» WORK TASK: With pictures left out, retype the lines from the start of the records through the one that contains "κόστη εμπλέκονται στην".

Extracted data entries:
-- Opening Marker --
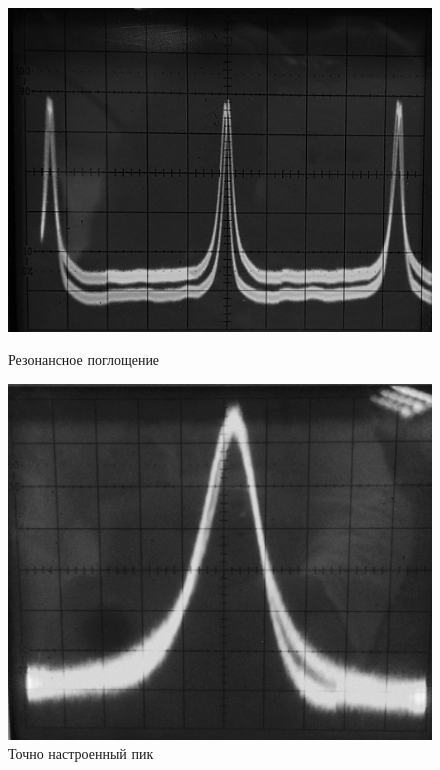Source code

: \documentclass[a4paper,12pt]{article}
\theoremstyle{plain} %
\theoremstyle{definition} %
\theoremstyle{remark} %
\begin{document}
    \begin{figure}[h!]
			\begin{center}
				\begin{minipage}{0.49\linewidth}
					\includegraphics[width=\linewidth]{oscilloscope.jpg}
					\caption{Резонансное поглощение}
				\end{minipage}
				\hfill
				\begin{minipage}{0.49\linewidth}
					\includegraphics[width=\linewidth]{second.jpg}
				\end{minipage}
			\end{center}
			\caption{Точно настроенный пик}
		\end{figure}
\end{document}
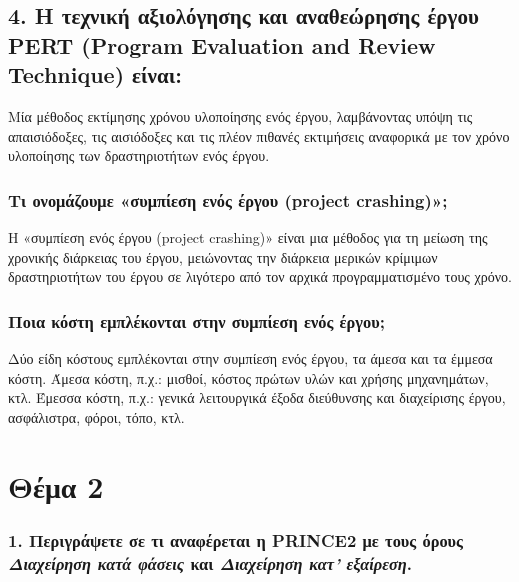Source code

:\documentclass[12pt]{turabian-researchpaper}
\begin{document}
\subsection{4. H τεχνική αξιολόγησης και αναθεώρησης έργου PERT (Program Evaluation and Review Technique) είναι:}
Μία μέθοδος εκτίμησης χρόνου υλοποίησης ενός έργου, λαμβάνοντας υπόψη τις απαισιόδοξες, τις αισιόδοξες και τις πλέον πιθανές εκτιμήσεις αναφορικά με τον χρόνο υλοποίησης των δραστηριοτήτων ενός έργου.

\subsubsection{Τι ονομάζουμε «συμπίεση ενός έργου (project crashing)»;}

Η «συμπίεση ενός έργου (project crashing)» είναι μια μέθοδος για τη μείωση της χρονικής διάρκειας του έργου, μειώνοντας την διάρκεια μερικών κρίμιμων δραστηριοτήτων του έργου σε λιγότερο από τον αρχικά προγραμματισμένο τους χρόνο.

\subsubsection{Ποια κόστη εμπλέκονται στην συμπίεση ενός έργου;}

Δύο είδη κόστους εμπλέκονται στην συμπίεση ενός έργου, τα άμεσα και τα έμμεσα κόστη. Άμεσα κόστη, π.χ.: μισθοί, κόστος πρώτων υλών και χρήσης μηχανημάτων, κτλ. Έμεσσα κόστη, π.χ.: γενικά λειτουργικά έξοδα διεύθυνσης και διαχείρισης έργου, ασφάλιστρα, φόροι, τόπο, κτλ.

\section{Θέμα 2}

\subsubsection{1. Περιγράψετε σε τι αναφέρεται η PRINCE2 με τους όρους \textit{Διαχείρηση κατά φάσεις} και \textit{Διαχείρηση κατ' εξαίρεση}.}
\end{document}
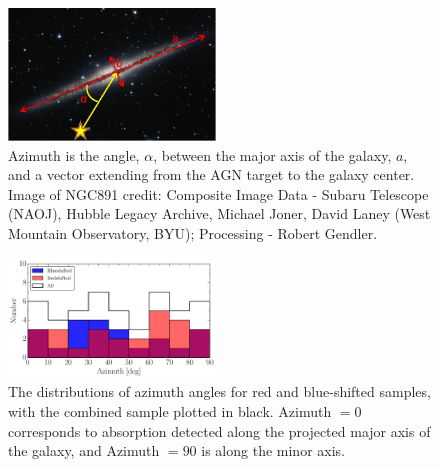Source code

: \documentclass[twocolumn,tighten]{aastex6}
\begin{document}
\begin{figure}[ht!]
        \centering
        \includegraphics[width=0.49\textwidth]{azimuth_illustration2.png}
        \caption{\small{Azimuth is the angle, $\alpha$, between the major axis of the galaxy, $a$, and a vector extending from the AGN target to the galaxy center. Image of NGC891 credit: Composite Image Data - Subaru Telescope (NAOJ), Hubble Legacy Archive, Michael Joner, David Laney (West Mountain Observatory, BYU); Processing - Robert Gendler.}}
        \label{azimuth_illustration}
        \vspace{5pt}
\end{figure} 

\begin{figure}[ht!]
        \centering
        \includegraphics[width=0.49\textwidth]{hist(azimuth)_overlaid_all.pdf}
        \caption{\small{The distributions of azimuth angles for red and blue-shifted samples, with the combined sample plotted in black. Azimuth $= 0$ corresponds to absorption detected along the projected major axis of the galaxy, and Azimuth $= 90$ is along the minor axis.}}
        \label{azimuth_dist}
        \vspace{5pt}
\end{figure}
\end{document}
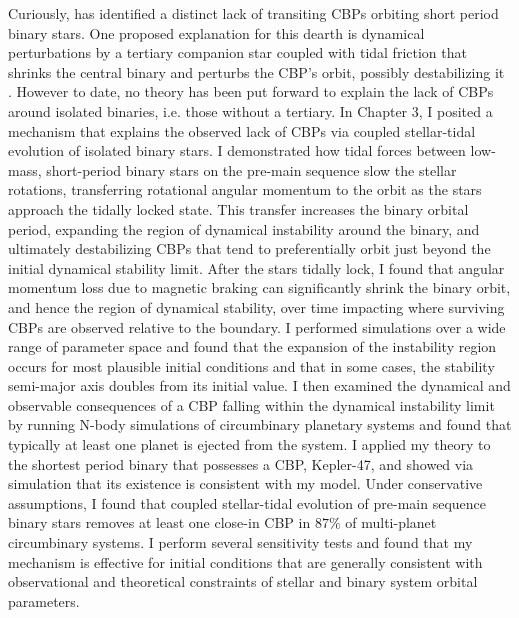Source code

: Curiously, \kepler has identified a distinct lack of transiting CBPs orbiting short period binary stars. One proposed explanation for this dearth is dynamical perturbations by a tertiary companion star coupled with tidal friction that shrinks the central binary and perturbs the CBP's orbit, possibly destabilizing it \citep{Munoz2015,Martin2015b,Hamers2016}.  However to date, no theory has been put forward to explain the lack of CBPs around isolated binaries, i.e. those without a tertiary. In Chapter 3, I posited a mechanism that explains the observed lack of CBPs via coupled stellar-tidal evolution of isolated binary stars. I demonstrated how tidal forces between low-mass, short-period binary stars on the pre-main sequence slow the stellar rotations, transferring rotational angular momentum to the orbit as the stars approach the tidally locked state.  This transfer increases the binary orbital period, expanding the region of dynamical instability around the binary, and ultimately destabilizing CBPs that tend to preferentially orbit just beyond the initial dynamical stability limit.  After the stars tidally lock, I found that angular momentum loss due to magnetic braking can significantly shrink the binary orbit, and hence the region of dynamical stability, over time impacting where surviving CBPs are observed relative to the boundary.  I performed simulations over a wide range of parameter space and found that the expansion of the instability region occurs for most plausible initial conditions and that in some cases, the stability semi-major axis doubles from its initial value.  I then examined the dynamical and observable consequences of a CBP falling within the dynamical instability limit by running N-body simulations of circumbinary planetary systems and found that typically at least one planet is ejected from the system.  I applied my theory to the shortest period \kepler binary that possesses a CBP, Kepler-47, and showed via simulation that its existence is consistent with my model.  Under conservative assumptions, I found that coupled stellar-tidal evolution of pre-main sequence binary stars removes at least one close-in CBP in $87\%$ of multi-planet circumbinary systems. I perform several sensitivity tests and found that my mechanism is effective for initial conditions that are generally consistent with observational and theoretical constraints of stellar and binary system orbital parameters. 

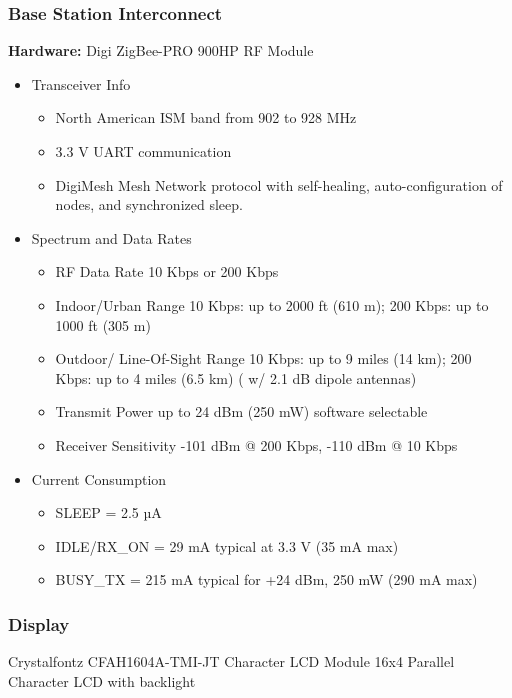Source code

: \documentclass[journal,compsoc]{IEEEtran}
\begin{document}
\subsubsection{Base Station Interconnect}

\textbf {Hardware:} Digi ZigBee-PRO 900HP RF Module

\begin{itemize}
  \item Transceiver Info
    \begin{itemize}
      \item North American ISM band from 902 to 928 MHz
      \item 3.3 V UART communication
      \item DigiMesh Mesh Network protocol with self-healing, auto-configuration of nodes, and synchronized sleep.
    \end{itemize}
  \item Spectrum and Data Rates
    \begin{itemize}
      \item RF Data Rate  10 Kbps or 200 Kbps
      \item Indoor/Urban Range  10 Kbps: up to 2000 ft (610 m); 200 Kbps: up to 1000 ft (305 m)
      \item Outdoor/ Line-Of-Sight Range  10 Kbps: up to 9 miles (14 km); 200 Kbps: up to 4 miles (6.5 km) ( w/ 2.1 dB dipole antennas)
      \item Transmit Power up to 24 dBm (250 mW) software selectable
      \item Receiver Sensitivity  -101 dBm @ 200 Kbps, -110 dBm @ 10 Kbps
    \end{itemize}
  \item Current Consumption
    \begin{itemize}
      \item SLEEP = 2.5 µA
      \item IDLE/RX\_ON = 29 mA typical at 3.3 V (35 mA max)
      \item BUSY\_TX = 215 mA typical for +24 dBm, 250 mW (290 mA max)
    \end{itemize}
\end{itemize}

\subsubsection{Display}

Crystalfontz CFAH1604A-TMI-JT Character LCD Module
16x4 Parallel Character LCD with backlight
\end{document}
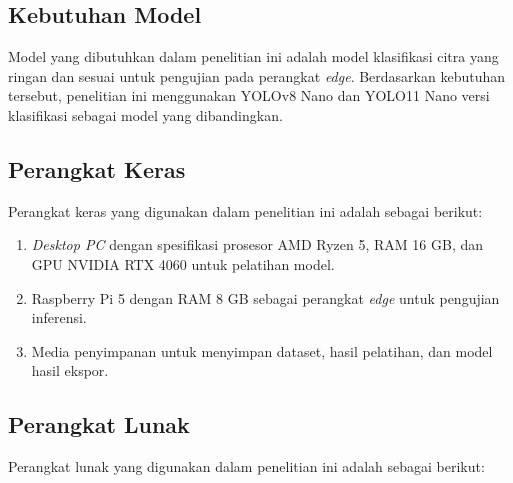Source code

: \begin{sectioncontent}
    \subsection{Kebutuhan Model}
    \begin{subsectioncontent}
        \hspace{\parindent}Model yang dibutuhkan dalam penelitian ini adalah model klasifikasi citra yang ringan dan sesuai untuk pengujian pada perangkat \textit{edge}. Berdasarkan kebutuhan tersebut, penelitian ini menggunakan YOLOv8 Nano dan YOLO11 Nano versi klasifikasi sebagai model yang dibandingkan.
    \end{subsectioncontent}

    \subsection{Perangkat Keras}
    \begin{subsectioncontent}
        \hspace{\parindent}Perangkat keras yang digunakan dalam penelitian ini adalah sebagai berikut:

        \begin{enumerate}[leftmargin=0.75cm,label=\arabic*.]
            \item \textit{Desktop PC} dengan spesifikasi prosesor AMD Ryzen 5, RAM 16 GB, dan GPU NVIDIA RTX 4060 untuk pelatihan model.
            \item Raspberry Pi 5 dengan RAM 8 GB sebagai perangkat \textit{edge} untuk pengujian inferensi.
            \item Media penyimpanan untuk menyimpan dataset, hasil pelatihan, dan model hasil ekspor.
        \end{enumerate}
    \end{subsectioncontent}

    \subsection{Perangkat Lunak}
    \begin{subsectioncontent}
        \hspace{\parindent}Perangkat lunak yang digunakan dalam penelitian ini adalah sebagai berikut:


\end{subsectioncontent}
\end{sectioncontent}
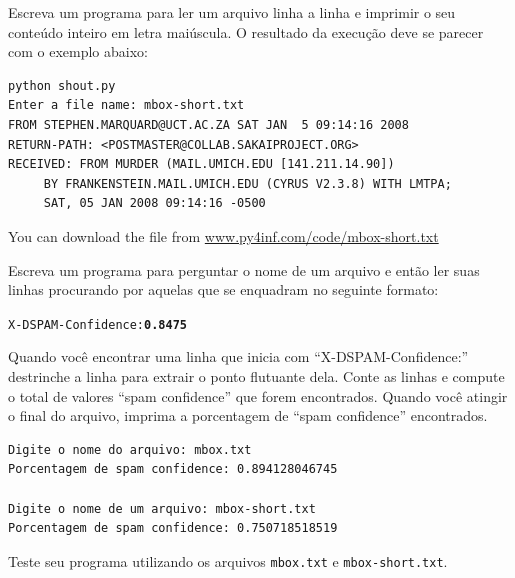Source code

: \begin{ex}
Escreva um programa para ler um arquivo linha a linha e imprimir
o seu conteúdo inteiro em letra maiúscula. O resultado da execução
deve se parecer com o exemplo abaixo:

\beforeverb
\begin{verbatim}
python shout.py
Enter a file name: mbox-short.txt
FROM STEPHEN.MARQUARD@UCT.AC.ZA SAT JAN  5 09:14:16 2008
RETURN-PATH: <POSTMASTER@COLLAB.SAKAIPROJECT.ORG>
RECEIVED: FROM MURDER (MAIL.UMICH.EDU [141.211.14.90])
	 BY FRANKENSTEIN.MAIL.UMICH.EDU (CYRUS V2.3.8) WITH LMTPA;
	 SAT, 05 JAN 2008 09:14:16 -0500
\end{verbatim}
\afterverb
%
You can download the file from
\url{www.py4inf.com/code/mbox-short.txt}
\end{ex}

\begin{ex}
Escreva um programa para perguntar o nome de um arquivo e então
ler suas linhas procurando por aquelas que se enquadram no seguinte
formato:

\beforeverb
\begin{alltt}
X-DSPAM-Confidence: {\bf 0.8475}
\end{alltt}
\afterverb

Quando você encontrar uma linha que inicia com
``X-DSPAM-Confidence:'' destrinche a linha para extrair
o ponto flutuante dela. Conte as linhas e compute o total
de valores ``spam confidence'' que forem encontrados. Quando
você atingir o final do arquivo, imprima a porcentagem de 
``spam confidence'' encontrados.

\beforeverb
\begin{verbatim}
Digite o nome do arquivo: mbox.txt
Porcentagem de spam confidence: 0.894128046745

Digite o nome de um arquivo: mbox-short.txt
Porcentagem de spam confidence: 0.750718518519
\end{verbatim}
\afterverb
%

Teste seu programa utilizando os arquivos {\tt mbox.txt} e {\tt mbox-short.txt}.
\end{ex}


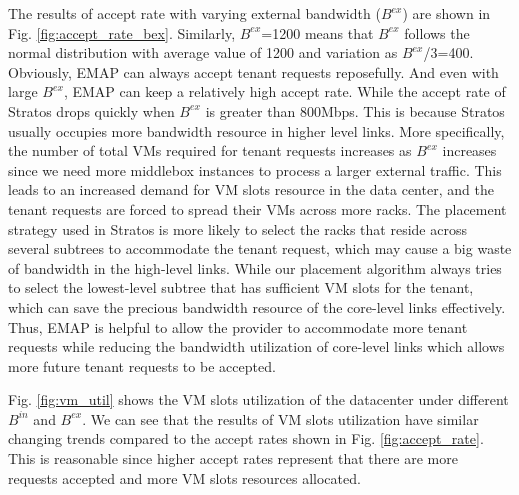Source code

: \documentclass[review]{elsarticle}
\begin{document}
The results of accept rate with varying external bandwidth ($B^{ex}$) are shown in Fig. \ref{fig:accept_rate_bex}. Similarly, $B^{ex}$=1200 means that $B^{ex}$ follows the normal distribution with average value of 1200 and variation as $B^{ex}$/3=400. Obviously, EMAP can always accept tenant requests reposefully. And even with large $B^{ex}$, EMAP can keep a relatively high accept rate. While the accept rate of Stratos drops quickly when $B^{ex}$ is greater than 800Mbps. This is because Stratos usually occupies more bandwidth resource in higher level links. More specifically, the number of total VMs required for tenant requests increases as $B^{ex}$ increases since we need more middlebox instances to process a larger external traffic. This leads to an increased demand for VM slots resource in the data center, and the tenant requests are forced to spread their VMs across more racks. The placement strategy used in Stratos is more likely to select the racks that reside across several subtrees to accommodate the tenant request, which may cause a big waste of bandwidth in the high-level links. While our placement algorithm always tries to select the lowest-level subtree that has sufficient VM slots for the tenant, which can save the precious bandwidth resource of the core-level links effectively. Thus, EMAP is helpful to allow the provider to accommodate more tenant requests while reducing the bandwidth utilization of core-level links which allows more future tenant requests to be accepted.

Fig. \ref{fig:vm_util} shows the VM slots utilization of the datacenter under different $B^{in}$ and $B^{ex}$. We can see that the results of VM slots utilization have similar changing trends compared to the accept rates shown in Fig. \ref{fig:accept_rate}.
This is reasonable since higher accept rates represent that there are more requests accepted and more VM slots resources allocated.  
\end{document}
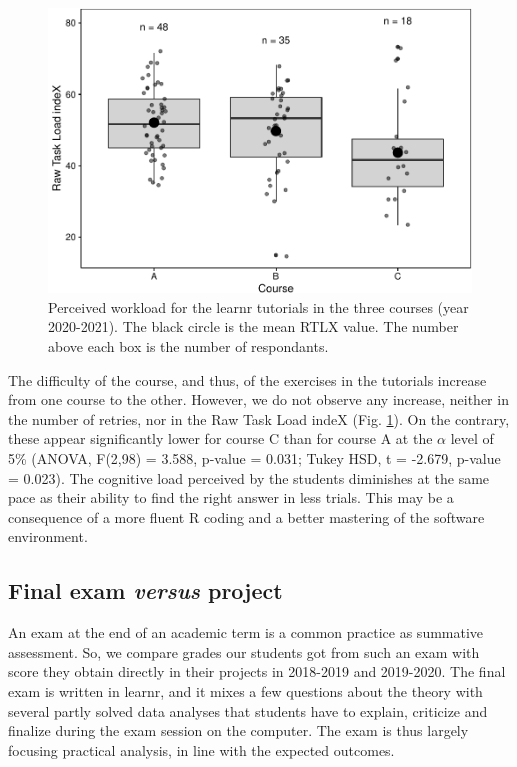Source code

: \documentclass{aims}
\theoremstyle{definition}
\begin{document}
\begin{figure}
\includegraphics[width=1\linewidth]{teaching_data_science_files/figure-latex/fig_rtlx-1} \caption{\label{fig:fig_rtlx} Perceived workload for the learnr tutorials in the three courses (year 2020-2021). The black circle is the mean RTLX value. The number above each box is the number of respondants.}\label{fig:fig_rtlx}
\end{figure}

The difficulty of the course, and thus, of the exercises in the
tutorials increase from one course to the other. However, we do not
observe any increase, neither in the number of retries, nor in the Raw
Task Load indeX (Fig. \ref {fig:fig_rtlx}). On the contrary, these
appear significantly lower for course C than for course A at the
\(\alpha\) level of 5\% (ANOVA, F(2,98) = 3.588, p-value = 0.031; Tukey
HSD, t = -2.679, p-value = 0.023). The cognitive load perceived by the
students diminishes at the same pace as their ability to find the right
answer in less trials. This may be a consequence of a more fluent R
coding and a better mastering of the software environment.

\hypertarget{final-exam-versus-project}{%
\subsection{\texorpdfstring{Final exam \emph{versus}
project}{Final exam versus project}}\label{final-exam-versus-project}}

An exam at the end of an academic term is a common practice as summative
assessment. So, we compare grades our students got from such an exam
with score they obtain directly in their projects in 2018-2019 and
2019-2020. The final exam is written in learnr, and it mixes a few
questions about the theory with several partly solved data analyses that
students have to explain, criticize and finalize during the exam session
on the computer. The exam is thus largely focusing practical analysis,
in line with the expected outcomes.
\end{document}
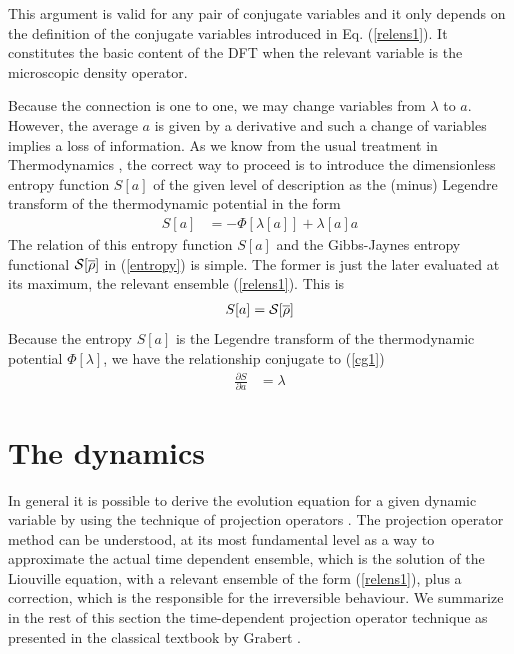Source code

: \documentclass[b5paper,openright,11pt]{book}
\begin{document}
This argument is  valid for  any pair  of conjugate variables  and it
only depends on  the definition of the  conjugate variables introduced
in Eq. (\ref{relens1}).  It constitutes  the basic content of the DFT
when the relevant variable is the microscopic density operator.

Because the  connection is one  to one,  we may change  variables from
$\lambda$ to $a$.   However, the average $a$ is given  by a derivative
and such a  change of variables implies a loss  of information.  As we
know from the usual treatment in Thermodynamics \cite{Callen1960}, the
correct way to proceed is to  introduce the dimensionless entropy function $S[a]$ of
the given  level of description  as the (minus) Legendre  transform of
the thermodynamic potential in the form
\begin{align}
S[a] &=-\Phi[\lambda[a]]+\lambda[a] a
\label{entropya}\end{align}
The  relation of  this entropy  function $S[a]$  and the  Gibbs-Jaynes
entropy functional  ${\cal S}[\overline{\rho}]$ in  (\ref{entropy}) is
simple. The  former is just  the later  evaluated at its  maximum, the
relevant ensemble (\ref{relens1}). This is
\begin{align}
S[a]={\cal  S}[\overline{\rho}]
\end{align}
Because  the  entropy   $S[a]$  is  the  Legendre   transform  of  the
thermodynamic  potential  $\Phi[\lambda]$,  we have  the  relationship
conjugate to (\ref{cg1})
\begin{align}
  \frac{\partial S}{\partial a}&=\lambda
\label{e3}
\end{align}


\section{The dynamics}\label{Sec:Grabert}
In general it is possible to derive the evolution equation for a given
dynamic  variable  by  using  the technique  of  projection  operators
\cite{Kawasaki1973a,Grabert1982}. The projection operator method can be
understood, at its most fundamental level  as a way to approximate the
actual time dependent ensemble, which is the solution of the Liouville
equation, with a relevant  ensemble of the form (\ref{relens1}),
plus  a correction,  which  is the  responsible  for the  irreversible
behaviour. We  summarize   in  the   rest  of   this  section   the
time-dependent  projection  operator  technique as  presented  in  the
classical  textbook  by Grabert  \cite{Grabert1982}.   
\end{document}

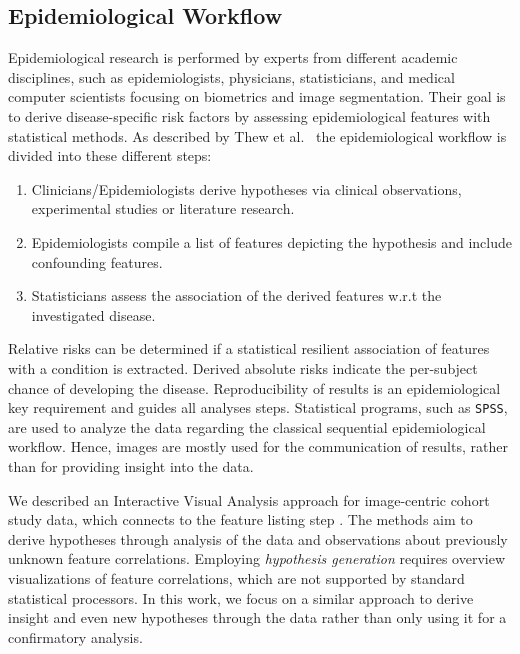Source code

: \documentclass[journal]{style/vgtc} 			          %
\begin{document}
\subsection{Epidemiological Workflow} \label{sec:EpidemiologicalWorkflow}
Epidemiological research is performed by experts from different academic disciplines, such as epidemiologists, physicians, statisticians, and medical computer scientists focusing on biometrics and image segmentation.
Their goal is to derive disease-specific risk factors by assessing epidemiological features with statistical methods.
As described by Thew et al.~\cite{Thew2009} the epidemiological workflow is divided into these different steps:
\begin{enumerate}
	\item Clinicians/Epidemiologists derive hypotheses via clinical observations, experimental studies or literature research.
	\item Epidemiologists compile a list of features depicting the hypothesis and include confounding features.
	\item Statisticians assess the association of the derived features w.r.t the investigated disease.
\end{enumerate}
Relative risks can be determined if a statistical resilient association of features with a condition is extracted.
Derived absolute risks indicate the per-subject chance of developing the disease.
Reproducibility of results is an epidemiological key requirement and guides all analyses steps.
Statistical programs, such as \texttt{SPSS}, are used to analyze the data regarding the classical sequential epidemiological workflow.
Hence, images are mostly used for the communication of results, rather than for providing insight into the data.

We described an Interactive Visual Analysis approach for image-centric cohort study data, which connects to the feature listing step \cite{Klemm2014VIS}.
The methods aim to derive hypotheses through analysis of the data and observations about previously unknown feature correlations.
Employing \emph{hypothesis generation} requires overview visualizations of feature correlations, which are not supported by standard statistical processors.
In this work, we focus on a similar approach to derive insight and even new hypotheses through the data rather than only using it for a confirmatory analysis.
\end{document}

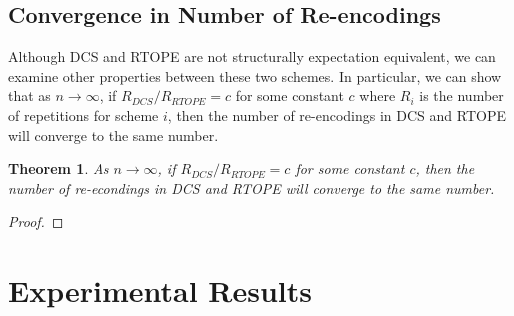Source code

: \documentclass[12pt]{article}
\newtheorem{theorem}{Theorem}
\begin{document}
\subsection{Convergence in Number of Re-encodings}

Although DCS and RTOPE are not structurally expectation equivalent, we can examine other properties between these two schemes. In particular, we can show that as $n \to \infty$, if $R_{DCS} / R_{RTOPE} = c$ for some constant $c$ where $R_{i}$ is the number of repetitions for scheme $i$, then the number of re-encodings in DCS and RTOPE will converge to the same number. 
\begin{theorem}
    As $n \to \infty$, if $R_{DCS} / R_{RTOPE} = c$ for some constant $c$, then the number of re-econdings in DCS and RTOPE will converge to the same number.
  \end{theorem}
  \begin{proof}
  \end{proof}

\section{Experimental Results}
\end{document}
-- Closing Marker --
» REPLY TO THE TASK:
Source code

: \documentclass[a4paper,12pt]{article}
\theoremstyle{plain} %
\theoremstyle{definition} %
\theoremstyle{remark} %
\begin{document}
    \begin{figure}[h!]
			\begin{center}
				\begin{minipage}{0.49\linewidth}
					\includegraphics[width=\linewidth]{oscilloscope.jpg}
					\caption{Резонансное поглощение}
				\end{minipage}
				\hfill
				\begin{minipage}{0.49\linewidth}
					\includegraphics[width=\linewidth]{second.jpg}
				\end{minipage}
			\end{center}
			\caption{Точно настроенный пик}
		\end{figure}
\end{document}
Source code

:\documentclass[12pt]{turabian-researchpaper}
\begin{document}
\subsection{4. H τεχνική αξιολόγησης και αναθεώρησης έργου PERT (Program Evaluation and Review Technique) είναι:}
Μία μέθοδος εκτίμησης χρόνου υλοποίησης ενός έργου, λαμβάνοντας υπόψη τις απαισιόδοξες, τις αισιόδοξες και τις πλέον πιθανές εκτιμήσεις αναφορικά με τον χρόνο υλοποίησης των δραστηριοτήτων ενός έργου.

\subsubsection{Τι ονομάζουμε «συμπίεση ενός έργου (project crashing)»;}

Η «συμπίεση ενός έργου (project crashing)» είναι μια μέθοδος για τη μείωση της χρονικής διάρκειας του έργου, μειώνοντας την διάρκεια μερικών κρίμιμων δραστηριοτήτων του έργου σε λιγότερο από τον αρχικά προγραμματισμένο τους χρόνο.

\subsubsection{Ποια κόστη εμπλέκονται στην συμπίεση ενός έργου;}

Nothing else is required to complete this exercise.